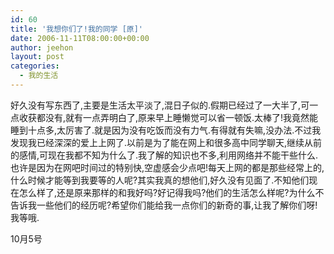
 ```yaml
---
id: 60
title: '我想你们了!我的同学 [原]'
date: 2006-11-11T08:00:00+00:00
author: jeehon
layout: post
categories:
  - 我的生活
---
```

好久没有写东西了,主要是生活太平淡了,混日子似的.假期已经过了一大半了,可一点收获都没有,就有一点弄明白了,原来早上睡懒觉可以省一顿饭.太棒了!我竟然能睡到十点多,太厉害了.就是因为没有吃饭而没有力气.有得就有失嘛,没办法.不过我发现我已经深深的爱上上网了.以前是为了能在网上和很多高中同学聊天,继续从前的感情,可现在我都不知为什么了.我了解的知识也不多,利用网络并不能干些什么.也许是因为在网吧时间过的特别快,空虚感会少点吧!每天上网的都是那些经常上的,什么时候才能等到我要等的人呢?其实我真的想他们,好久没有见面了.不知他们现在怎么样了,还是原来那样的和我好吗?好记得我吗?他们的生活怎么样呢?为什么不告诉我一些他们的经历呢?希望你们能给我一点你们的新奇的事,让我了解你们呀!我等哦.
                                                                                            
10月5号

■ ■ ■ ■ ■ ■ ■

Your assignment >>
The entries above should be retyped exactly, minus any pictures.

The completed task >>
 ```yaml
---
id: 60
title: '我想你们了!我的同学 [原]'
date: 2006-11-11T08:00:00+00:00
author: jeehon
layout: post
categories:
  - 我的生活
---
```

好久没有写东西了,主要是生活太平淡了,混日子似的.假期已经过了一大半了,可一点收获都没有,就有一点弄明白了,原来早上睡懒觉可以省一顿饭.太棒了!我竟然能睡到十点多,太厉害了.就是因为没有吃饭而没有力气.有得就有失嘛,没办法.不过我发现我已经深深的爱上上网了.以前是为了能在网上和很多高中同学聊天,继续从前的感情,可现在我都不知为什么了.我了解的知识也不多,利用网络并不能干些什么.也许是因为在网吧时间过的特别快,空虚感会少点吧!每天上网的都是那些经常上的,什么时候才能等到我要等的人呢?其实我真的想他们,好久没有见面了.不知他们现在怎么样了,还是原来那样的和我好吗?好记得我吗?他们的生活怎么样呢?为什么不告诉我一些他们的经历呢?希望你们能给我一点你们的新奇的事,让我了解你们呀!我等哦.
                                                                                            
10月5号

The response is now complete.